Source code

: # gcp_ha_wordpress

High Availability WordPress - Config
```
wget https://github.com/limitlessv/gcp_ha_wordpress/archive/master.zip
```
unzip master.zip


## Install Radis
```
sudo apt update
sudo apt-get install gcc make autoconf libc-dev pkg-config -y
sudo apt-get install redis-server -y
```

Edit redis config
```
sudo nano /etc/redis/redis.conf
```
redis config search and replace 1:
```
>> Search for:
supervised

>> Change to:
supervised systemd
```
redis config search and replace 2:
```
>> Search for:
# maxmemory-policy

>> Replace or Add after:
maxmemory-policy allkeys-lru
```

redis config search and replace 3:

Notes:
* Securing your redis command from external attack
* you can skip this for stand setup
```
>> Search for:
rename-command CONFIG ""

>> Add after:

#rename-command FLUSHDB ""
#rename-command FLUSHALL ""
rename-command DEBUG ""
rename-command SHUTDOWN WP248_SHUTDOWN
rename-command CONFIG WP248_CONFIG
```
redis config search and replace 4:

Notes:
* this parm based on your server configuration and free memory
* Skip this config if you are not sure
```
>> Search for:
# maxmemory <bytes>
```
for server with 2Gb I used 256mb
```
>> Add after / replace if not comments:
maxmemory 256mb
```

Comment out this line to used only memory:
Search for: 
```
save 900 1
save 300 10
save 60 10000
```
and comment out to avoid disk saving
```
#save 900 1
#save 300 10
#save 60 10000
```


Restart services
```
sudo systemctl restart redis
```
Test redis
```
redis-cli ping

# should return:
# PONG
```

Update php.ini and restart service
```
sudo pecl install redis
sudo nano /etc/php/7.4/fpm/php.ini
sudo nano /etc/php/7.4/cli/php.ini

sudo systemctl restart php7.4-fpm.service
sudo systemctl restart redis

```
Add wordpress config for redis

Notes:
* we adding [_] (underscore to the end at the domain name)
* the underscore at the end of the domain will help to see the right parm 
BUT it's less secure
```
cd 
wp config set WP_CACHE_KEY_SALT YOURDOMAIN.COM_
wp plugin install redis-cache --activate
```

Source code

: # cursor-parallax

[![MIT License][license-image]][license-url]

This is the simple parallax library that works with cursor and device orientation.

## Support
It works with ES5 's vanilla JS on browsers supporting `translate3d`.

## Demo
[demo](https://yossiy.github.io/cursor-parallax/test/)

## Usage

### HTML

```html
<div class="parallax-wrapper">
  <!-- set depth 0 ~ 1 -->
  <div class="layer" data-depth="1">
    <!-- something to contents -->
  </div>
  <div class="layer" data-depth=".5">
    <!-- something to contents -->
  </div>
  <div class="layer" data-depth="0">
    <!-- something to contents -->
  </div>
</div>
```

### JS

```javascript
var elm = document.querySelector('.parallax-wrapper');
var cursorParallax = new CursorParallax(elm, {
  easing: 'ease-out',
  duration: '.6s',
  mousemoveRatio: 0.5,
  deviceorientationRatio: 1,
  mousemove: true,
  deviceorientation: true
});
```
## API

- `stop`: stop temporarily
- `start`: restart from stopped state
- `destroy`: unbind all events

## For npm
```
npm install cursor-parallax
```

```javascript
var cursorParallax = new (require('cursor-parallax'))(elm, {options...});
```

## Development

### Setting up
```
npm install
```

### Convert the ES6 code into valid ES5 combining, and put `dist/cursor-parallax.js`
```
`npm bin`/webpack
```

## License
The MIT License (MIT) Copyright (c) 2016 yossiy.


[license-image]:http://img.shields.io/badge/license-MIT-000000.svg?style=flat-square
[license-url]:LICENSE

▸ WORK REQUEST
Display every line of the listing that contains the string "command".

▸ SOLUTION FOR THIS EXERCISE
* Securing your redis command from external attack
rename-command CONFIG ""
#rename-command FLUSHDB ""
#rename-command FLUSHALL ""
rename-command DEBUG ""
rename-command SHUTDOWN WP248_SHUTDOWN
rename-command CONFIG WP248_CONFIG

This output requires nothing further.